Pour se relancer après l’incendie de son outil de production et de sa boutique historique au cœur de Bourges, l’entreprise centenaire opte pour le crowdfunding. Elle s’adresse au grand public et aux amoureux de la confiserie mais espère aussi attirer l’attention d’investisseurs professionnels.
L’incendie qui a ravagé au printemps 2015 la Maison des Forestines, un immeuble de caractère du centre de Bourges construit en 1884, a laissé l’entreprise dirigée par Jean-François Tavernier en bien mauvaise posture. Les flammes, provenant du restaurant mitoyen, ont détruit l’atelier, la boutique et les bureaux. « La production a été stoppée net, ce qui a engendré une perte d’exploitation couverte seulement en partie par les assurances », explique le dirigeant de la Maison des Forestines. La société familiale réalisait au cours des derniers exercices un chiffre d’affaires de l'ordre de 400 000 euros.
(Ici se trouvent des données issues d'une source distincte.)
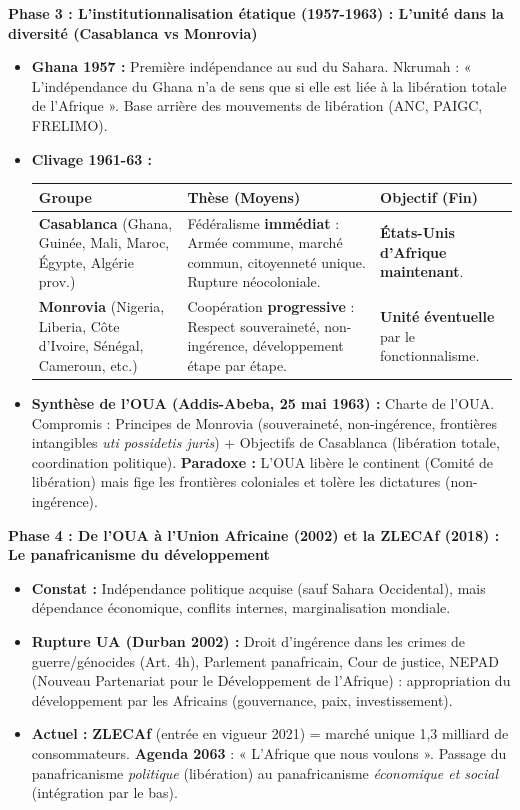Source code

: \documentclass[11pt]{article}
\newcommand{\cle}[1]{{\popxbold\color{popdark}#1}}
\begin{document}
\begin{exoresolu}
\textbf{Phase 3 : L'institutionnalisation étatique (1957-1963) : L'unité dans la diversité (Casablanca vs Monrovia)}
\begin{itemize}
    \item \textbf{Ghana 1957 :} Première indépendance au sud du Sahara. Nkrumah : « L'indépendance du Ghana n'a de sens que si elle est liée à la libération totale de l'Afrique ». Base arrière des mouvements de libération (ANC, PAIGC, FRELIMO).
    \item \textbf{Clivage 1961-63 :}
    \begin{center}
    \begin{tabularx}{\linewidth}{|l|X|X|}\hline
    \rowcolor{popblueL} \textbf{Groupe} & \textbf{Thèse (Moyens)} & \textbf{Objectif (Fin)} \\ \hline
    \textbf{Casablanca} (Ghana, Guinée, Mali, Maroc, Égypte, Algérie prov.) & Fédéralisme \textbf{immédiat} : Armée commune, marché commun, citoyenneté unique. Rupture néocoloniale. & \textbf{États-Unis d'Afrique} \textbf{maintenant}. \\ \hline
    \textbf{Monrovia} (Nigeria, Liberia, Côte d'Ivoire, Sénégal, Cameroun, etc.) & Coopération \textbf{progressive} : Respect souveraineté, non-ingérence, développement étape par étape. & \textbf{Unité} \textbf{éventuelle} par le fonctionnalisme. \\ \hline
    \end{tabularx}
    \end{center}
    \item \textbf{Synthèse de l'OUA (Addis-Abeba, 25 mai 1963) :} Charte de l'OUA. Compromis : \cle{Principes de Monrovia} (souveraineté, non-ingérence, frontières intangibles \emph{uti possidetis juris}) + \cle{Objectifs de Casablanca} (libération totale, coordination politique). \textbf{Paradoxe :} L'OUA libère le continent (Comité de libération) mais fige les frontières coloniales et tolère les dictatures (non-ingérence).
\end{itemize}

\textbf{Phase 4 : De l'OUA à l'Union Africaine (2002) et la ZLECAf (2018) : Le panafricanisme du développement}
\begin{itemize}
    \item \textbf{Constat :} Indépendance politique acquise (sauf Sahara Occidental), mais dépendance économique, conflits internes, marginalisation mondiale.
    \item \textbf{Rupture UA (Durban 2002) :} Droit d'ingérence dans les crimes de guerre/génocides (Art. 4h), Parlement panafricain, Cour de justice, \cle{NEPAD} (Nouveau Partenariat pour le Développement de l'Afrique) : appropriation du développement par les Africains (gouvernance, paix, investissement).
    \item \textbf{Actuel :} \textbf{ZLECAf} (entrée en vigueur 2021) = marché unique 1,3 milliard de consommateurs. \textbf{Agenda 2063} : « L'Afrique que nous voulons ». Passage du panafricanisme \emph{politique} (libération) au panafricanisme \emph{économique et social} (intégration par le bas).
\end{itemize}


\end{exoresolu}
\end{document}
Depuis le drame, l’entreprise est parvenue à trouver un laboratoire et un local commercial provisoires. Autant de décisions qui ont engendré de lourdes dépenses. « C’est pourquoi nous lançons une campagne de financement participatif sur le site Bulb In Town pour lever au total 150 000 euros, que nous souhaitons boucler le 2 octobre », explique Jean-François Tavernier. Il s’agit d’une campagne sur le principe du don contre don. Le donateur verse un montant, de 15 à 2000 euros, pour lequel il reçoit une contrepartie en nature sous forme de confiseries de la Maison des Forestines. Pour mobiliser les donateurs, l’entreprise compte sur son antériorité, sur les réseaux sociaux, avec une page Facebook qu’elle a créée, sur ses produits et sur son histoire. Georges Forest a inventé en 1879 le premier bonbon de sucre satiné croquant fourré au praliné, la Forestine, aujourd’hui inscrite au patrimoine culturel immatériel de l’Unesco.
Avec cette levée de fonds auprès du grand public, la Maison des Forestines espère aussi attirer l’attention d’investisseurs potentiels qui pourraient entrer au capital de l’entreprise, à 100 % entre les mains de la famille. Depuis le mois d’août, la production et la commercialisation ont repris. Le p.-d.g. compte bien poursuivre le développement de l’entreprise avec de nouvelles spécialités et reprendre l’export qui avait commencé vers le Japon en 2013. L’emménagement dans la boutique historique refaite à neuf n’est pas prévu avant 2019-2020.